:: Work task ::
Find the string "Finding" in the entries and copy each line that has it.

Records from a collection

[Start of Attachment]

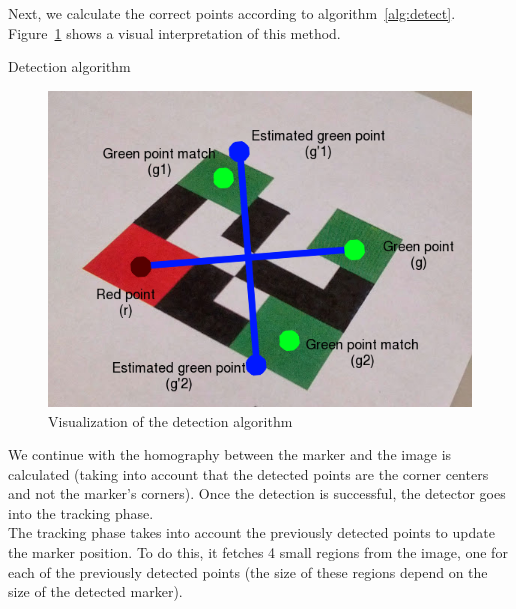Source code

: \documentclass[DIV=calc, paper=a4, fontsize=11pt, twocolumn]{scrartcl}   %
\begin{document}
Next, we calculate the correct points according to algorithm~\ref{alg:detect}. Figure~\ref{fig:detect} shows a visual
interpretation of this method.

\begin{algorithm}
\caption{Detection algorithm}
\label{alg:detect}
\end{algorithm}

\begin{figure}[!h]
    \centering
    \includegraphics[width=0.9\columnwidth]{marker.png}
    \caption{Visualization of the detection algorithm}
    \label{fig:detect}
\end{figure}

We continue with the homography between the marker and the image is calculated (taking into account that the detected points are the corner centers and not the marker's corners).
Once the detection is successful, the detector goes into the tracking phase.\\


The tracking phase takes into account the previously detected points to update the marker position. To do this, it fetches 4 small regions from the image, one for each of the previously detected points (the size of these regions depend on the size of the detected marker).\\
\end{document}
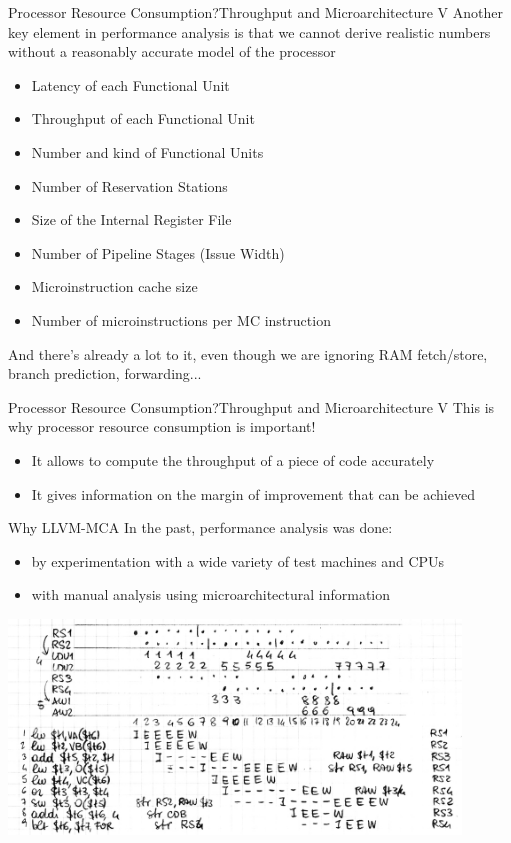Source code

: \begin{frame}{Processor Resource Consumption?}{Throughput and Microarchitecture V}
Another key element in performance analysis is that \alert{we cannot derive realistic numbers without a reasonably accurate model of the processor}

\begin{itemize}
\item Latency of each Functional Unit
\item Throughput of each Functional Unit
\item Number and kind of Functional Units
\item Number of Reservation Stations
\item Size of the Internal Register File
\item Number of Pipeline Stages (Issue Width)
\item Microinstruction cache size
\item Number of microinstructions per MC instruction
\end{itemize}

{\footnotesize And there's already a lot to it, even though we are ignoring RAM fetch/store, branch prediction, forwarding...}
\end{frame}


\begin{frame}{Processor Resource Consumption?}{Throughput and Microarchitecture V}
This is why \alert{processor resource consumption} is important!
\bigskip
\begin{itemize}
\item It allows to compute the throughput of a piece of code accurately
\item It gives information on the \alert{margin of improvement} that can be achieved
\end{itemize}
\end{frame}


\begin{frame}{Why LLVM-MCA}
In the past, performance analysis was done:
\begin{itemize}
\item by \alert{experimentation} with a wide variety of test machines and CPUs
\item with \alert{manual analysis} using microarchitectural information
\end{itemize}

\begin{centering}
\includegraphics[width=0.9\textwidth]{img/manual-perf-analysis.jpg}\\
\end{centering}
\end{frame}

[End of Attachment]
[Start of Attachment]

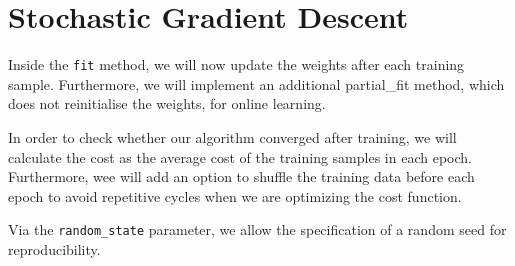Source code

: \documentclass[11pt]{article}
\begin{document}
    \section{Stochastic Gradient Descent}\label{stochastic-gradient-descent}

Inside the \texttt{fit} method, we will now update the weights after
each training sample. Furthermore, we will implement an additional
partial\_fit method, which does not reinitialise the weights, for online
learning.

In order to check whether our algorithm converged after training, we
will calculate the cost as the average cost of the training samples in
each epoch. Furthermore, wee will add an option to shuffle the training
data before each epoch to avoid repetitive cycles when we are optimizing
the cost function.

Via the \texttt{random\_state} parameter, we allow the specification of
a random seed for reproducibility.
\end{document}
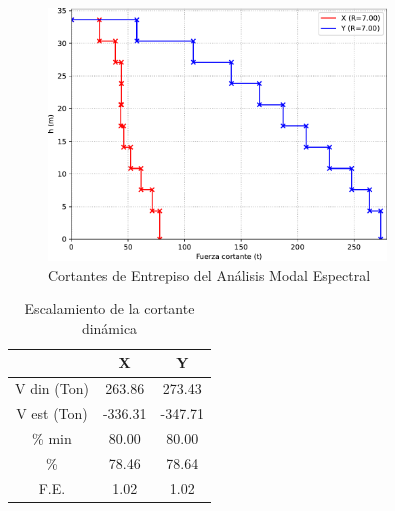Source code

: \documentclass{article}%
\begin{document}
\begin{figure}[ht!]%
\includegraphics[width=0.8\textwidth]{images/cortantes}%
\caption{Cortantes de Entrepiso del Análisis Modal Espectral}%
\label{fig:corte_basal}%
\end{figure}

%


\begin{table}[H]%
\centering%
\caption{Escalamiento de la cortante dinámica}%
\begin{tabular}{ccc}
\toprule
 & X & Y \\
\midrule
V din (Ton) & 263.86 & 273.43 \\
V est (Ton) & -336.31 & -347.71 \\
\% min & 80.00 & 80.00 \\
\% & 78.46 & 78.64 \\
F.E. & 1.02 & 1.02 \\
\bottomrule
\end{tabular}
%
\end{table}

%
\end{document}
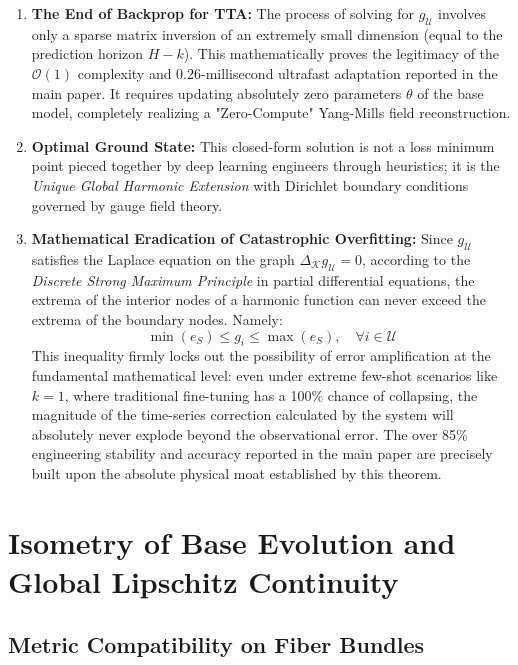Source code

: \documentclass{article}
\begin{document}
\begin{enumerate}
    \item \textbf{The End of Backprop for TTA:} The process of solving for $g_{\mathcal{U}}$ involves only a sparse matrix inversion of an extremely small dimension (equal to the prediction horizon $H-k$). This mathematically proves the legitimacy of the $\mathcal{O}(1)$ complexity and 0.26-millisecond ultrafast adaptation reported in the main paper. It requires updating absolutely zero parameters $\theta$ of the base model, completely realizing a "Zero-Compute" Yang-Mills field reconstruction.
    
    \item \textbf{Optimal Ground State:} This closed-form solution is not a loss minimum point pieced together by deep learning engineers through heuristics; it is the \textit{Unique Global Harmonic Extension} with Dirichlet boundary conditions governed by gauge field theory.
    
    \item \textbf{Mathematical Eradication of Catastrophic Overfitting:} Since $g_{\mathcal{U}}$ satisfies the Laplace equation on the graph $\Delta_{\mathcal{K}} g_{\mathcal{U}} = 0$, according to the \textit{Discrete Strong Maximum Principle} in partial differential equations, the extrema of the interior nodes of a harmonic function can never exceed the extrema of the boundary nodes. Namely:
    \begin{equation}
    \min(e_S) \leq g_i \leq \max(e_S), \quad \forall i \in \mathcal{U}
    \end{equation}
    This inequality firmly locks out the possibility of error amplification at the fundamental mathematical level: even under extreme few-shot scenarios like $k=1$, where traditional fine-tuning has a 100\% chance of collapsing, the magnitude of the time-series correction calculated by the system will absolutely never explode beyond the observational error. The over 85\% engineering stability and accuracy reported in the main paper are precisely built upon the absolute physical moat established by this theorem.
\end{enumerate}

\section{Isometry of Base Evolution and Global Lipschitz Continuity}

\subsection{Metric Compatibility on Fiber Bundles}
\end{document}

[End of Attachment]
[Start of Attachment]

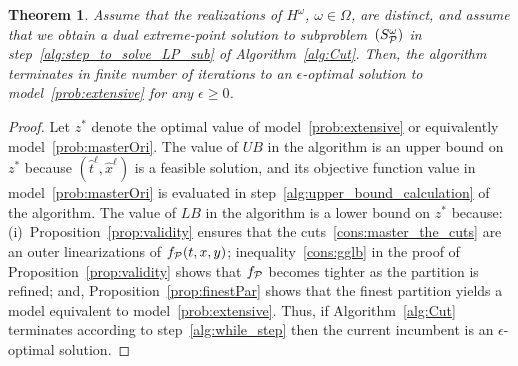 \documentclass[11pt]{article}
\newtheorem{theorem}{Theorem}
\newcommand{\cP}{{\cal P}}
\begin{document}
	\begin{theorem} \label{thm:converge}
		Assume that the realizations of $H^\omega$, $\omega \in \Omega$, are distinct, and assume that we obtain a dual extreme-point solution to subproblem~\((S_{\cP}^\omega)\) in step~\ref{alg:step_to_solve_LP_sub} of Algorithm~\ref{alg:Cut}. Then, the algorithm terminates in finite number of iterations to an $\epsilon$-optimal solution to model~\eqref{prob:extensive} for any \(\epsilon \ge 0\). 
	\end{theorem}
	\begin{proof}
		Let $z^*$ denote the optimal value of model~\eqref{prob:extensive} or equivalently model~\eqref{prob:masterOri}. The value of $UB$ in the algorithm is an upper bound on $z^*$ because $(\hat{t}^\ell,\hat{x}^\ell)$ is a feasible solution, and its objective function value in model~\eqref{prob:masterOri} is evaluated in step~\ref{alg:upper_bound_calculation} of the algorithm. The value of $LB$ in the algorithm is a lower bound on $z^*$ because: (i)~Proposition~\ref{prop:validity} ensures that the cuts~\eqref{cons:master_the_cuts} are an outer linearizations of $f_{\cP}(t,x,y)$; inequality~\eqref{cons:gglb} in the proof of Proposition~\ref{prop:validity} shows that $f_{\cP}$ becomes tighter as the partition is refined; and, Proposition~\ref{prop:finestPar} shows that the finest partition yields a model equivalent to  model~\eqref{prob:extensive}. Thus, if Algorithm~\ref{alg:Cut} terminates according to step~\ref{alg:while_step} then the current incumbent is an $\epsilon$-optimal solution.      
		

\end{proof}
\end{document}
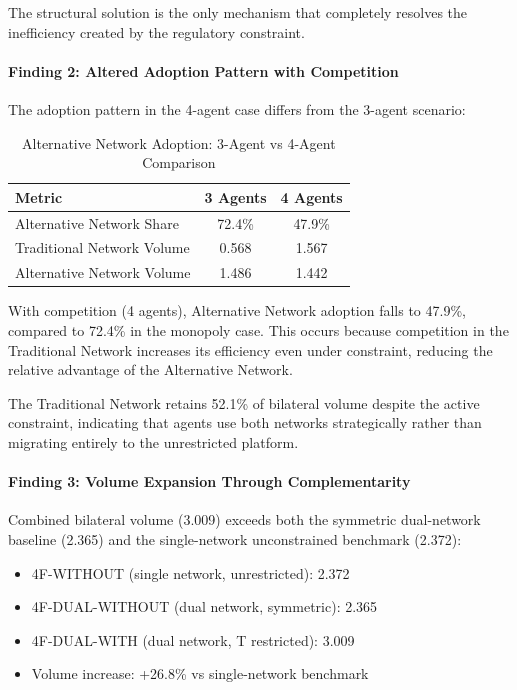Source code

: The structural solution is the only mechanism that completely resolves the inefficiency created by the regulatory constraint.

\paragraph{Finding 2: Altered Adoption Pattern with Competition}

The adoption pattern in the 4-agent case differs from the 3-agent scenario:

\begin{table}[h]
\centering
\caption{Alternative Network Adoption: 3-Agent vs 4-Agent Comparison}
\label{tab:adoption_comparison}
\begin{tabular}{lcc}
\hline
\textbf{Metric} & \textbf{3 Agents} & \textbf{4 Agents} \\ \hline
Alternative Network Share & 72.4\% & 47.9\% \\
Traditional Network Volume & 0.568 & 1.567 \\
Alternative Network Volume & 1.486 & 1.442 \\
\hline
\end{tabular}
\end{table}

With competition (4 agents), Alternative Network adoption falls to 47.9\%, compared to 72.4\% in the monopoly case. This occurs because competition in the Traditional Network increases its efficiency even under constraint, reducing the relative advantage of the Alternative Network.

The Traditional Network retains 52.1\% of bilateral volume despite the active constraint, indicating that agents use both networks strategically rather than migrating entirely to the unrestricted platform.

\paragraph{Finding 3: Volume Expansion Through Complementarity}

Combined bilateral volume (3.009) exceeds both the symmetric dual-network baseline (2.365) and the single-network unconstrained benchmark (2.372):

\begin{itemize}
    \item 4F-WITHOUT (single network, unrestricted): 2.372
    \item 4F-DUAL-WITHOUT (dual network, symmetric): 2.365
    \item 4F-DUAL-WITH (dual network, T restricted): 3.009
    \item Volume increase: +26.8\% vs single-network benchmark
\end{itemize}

[End of Attachment]

:: Expected output ::
\paragraph{Finding 2: Altered Adoption Pattern with Competition}
\paragraph{Finding 3: Volume Expansion Through Complementarity}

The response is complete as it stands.